第6話:三流ジャーナリスト


 詰問室。安っぽい四脚の椅子に、草臥れた燕尾服を着た男が、足を組みながら座っている。


 肉付きの悪い痩身で、彫の浅い顔立ちをしている。困ったようにその見事な禿げ頭をさする様は栄養失調気味のブルテリアのようだ。

 向かい合うように座るヤシマへ、彼は呆れと非難混じりの問いかけをした。


「どうしてこんなところで話し合う必要がある?狭く、暗く、おまけに少し焦げ臭い」


 彼の眼前には紅茶の注がれた白磁のマグカップと数個の角砂糖が置かれている。それらは彼が罪は犯していても、責められはしない立場にいないことを物語っていた。
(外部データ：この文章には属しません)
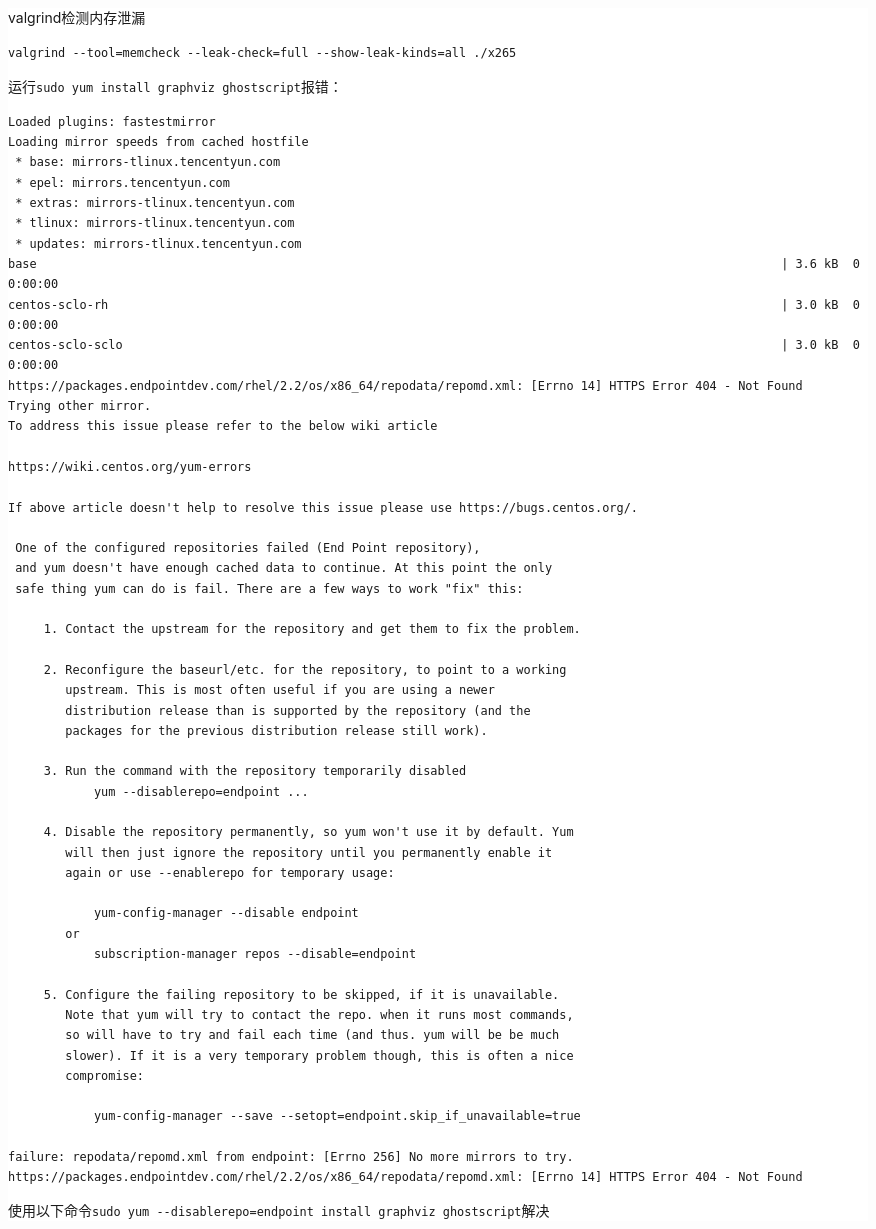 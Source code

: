 valgrind检测内存泄漏
```
valgrind --tool=memcheck --leak-check=full --show-leak-kinds=all ./x265
```


运行`sudo yum install graphviz ghostscript`报错：
```
Loaded plugins: fastestmirror
Loading mirror speeds from cached hostfile
 * base: mirrors-tlinux.tencentyun.com
 * epel: mirrors.tencentyun.com
 * extras: mirrors-tlinux.tencentyun.com
 * tlinux: mirrors-tlinux.tencentyun.com
 * updates: mirrors-tlinux.tencentyun.com
base                                                                                                        | 3.6 kB  00:00:00     
centos-sclo-rh                                                                                              | 3.0 kB  00:00:00     
centos-sclo-sclo                                                                                            | 3.0 kB  00:00:00     
https://packages.endpointdev.com/rhel/2.2/os/x86_64/repodata/repomd.xml: [Errno 14] HTTPS Error 404 - Not Found
Trying other mirror.
To address this issue please refer to the below wiki article 

https://wiki.centos.org/yum-errors

If above article doesn't help to resolve this issue please use https://bugs.centos.org/.

 One of the configured repositories failed (End Point repository),
 and yum doesn't have enough cached data to continue. At this point the only
 safe thing yum can do is fail. There are a few ways to work "fix" this:

     1. Contact the upstream for the repository and get them to fix the problem.

     2. Reconfigure the baseurl/etc. for the repository, to point to a working
        upstream. This is most often useful if you are using a newer
        distribution release than is supported by the repository (and the
        packages for the previous distribution release still work).

     3. Run the command with the repository temporarily disabled
            yum --disablerepo=endpoint ...

     4. Disable the repository permanently, so yum won't use it by default. Yum
        will then just ignore the repository until you permanently enable it
        again or use --enablerepo for temporary usage:

            yum-config-manager --disable endpoint
        or
            subscription-manager repos --disable=endpoint

     5. Configure the failing repository to be skipped, if it is unavailable.
        Note that yum will try to contact the repo. when it runs most commands,
        so will have to try and fail each time (and thus. yum will be be much
        slower). If it is a very temporary problem though, this is often a nice
        compromise:

            yum-config-manager --save --setopt=endpoint.skip_if_unavailable=true

failure: repodata/repomd.xml from endpoint: [Errno 256] No more mirrors to try.
https://packages.endpointdev.com/rhel/2.2/os/x86_64/repodata/repomd.xml: [Errno 14] HTTPS Error 404 - Not Found
```
使用以下命令`sudo yum --disablerepo=endpoint install graphviz ghostscript`解决
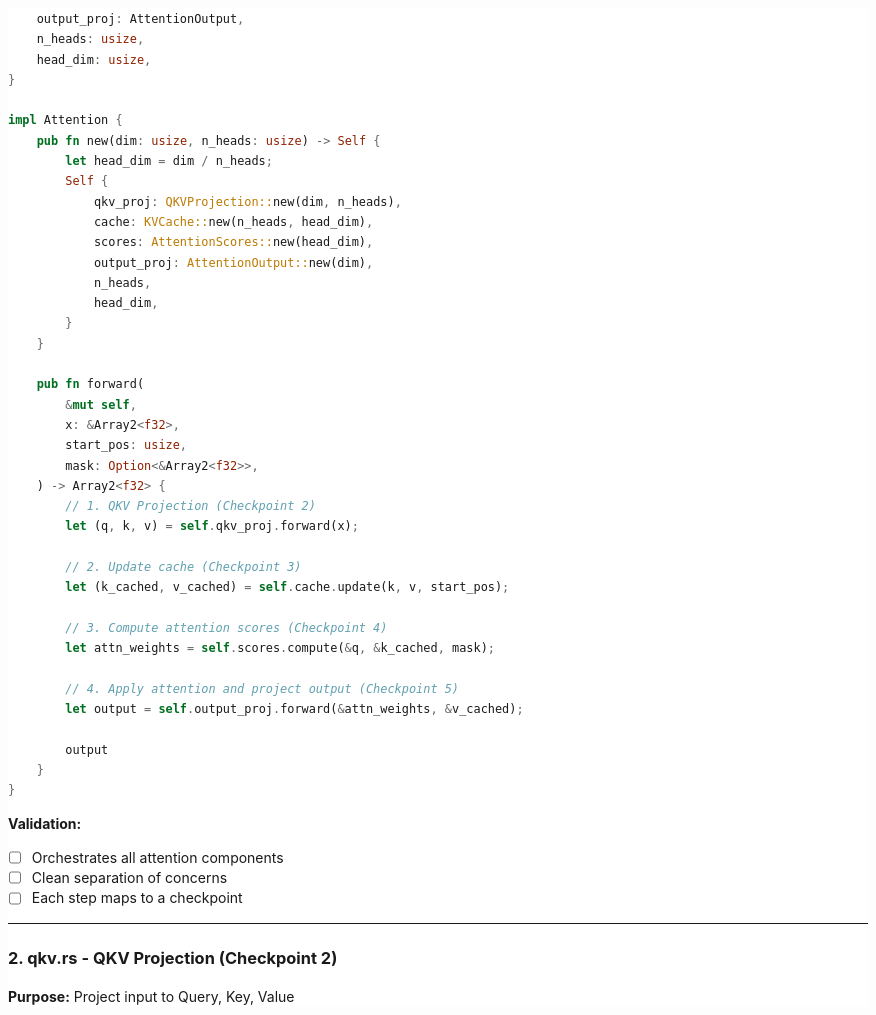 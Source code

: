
 ```rust
    output_proj: AttentionOutput,
    n_heads: usize,
    head_dim: usize,
}

impl Attention {
    pub fn new(dim: usize, n_heads: usize) -> Self {
        let head_dim = dim / n_heads;
        Self {
            qkv_proj: QKVProjection::new(dim, n_heads),
            cache: KVCache::new(n_heads, head_dim),
            scores: AttentionScores::new(head_dim),
            output_proj: AttentionOutput::new(dim),
            n_heads,
            head_dim,
        }
    }
    
    pub fn forward(
        &mut self,
        x: &Array2<f32>,
        start_pos: usize,
        mask: Option<&Array2<f32>>,
    ) -> Array2<f32> {
        // 1. QKV Projection (Checkpoint 2)
        let (q, k, v) = self.qkv_proj.forward(x);
        
        // 2. Update cache (Checkpoint 3)
        let (k_cached, v_cached) = self.cache.update(k, v, start_pos);
        
        // 3. Compute attention scores (Checkpoint 4)
        let attn_weights = self.scores.compute(&q, &k_cached, mask);
        
        // 4. Apply attention and project output (Checkpoint 5)
        let output = self.output_proj.forward(&attn_weights, &v_cached);
        
        output
    }
}
```

**Validation:**
- [ ] Orchestrates all attention components
- [ ] Clean separation of concerns
- [ ] Each step maps to a checkpoint

---

### 2. qkv.rs - QKV Projection (Checkpoint 2)

**Purpose:** Project input to Query, Key, Value
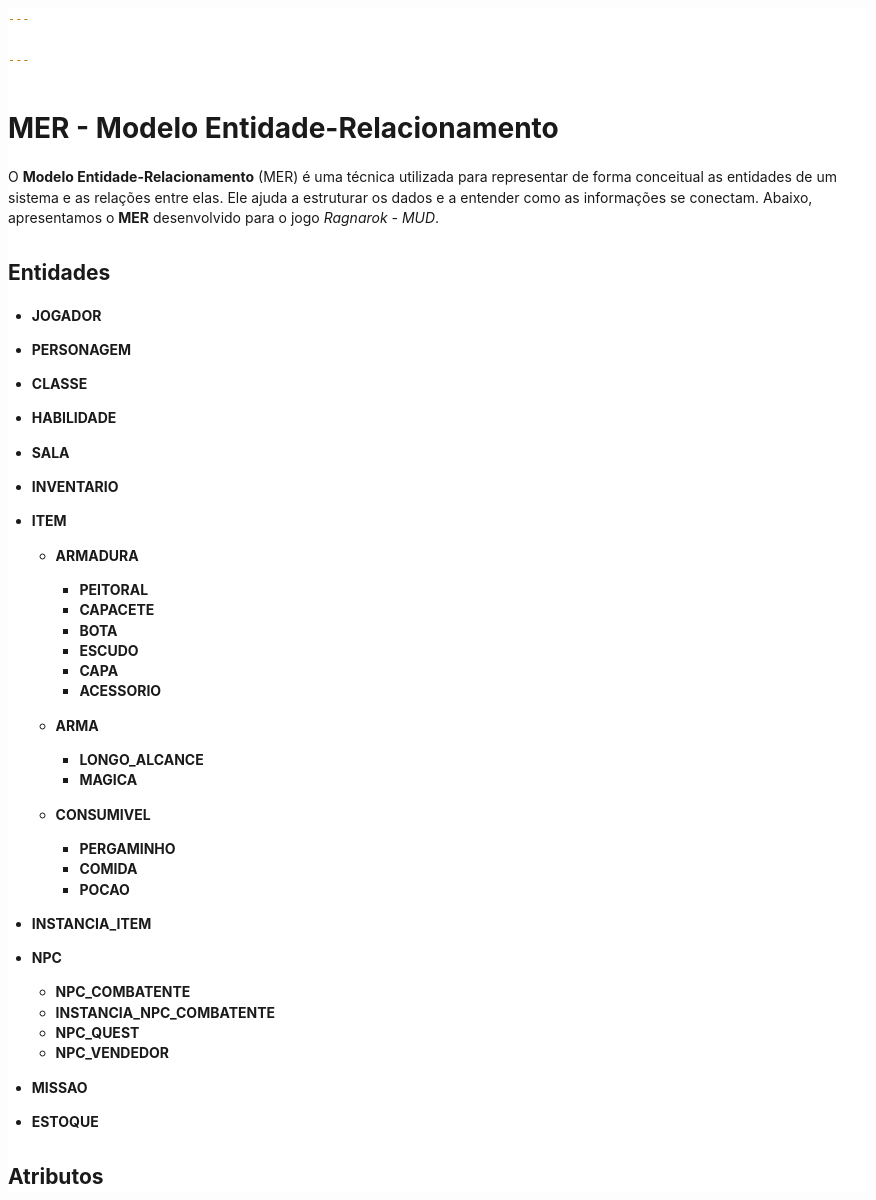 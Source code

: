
 ```yaml
---

---
```



# MER - Modelo Entidade-Relacionamento

O **Modelo Entidade-Relacionamento** (MER) é uma técnica utilizada para representar de forma conceitual as entidades de um sistema e as relações entre elas. Ele ajuda a estruturar os dados e a entender como as informações se conectam. Abaixo, apresentamos o **MER** desenvolvido para o jogo *Ragnarok - MUD*.


## **Entidades**

- **JOGADOR**
- **PERSONAGEM**
- **CLASSE**
- **HABILIDADE**
- **SALA**
- **INVENTARIO**
- **ITEM**
  - **ARMADURA**
    - **PEITORAL**
    - **CAPACETE**
    - **BOTA**
    - **ESCUDO**
    - **CAPA**
    - **ACESSORIO**
  
  - **ARMA**
    - **LONGO_ALCANCE**
    - **MAGICA**
    <!-- retirada de curto_alcance -->
  - **CONSUMIVEL**
    - **PERGAMINHO**
    - **COMIDA**
    - **POCAO** 
    <!-- retirada de buffs -->
- **INSTANCIA_ITEM**
- **NPC**
  - **NPC_COMBATENTE**
  - **INSTANCIA_NPC_COMBATENTE**
  - **NPC_QUEST**
  - **NPC_VENDEDOR**
  
- **MISSAO**
- **ESTOQUE**

## **Atributos**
「声高に叫ぶだけが得策じゃない。悪名高い板屋の編集長の貴方なら、よく知ってるでしょう。トレイシー?」


 ヤシマは楽し気に言った。この世界で生き残る秘訣の一つだ。全てが楽しい事だと思い込ませるのだ。


「沈黙と雄弁の天秤か、聞き飽きたよ」


 トレイシーと呼ばれた男はマグカップを口に持って行き、紅茶を啜った。ただ、紅茶とは名ばかりで、実際はそれらしい薬草や香草を混ぜ合わせ、発酵させたヤシマのお手製だった。


「美味しくないな。このお茶」


 トレイシーが顔をしかめた。それはそうだ。事実、美味しくない。ヤシマもそう思う。百倍に薄めて、酢酸を混ぜたハイネケン・ビールのような味だ。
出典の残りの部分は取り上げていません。